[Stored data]

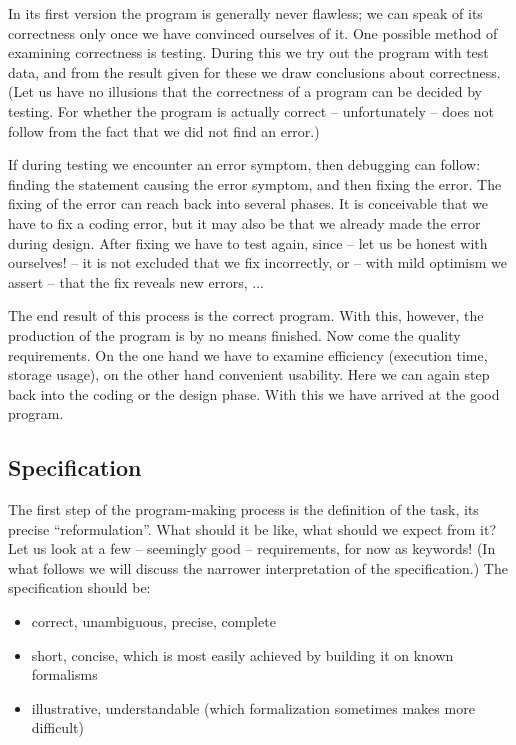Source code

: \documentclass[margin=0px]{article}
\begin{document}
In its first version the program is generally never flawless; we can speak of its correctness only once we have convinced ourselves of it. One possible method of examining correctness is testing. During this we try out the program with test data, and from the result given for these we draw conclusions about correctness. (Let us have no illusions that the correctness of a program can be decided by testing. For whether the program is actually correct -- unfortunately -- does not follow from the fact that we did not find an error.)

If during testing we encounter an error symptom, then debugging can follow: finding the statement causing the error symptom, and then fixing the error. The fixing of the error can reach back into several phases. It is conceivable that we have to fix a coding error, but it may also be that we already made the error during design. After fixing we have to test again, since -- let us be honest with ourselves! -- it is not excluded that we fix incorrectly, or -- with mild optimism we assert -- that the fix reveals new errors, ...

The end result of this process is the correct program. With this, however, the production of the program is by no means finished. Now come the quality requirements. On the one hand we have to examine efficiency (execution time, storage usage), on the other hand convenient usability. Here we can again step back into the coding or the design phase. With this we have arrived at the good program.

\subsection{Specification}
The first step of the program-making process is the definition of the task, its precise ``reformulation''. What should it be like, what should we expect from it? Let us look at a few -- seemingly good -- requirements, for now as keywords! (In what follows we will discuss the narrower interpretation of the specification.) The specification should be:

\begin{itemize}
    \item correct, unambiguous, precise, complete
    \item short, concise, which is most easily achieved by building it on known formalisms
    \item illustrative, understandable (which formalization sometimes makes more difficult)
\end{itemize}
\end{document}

TASK REQUIREMENTS: Copy here each line of the preceding records with "precise" in it.

OUTPUT FOR THIS EXERCISE:
The first step of the program-making process is the definition of the task, its precise ``reformulation''. What should it be like, what should we expect from it? Let us look at a few -- seemingly good -- requirements, for now as keywords! (In what follows we will discuss the narrower interpretation of the specification.) The specification should be:
    \item correct, unambiguous, precise, complete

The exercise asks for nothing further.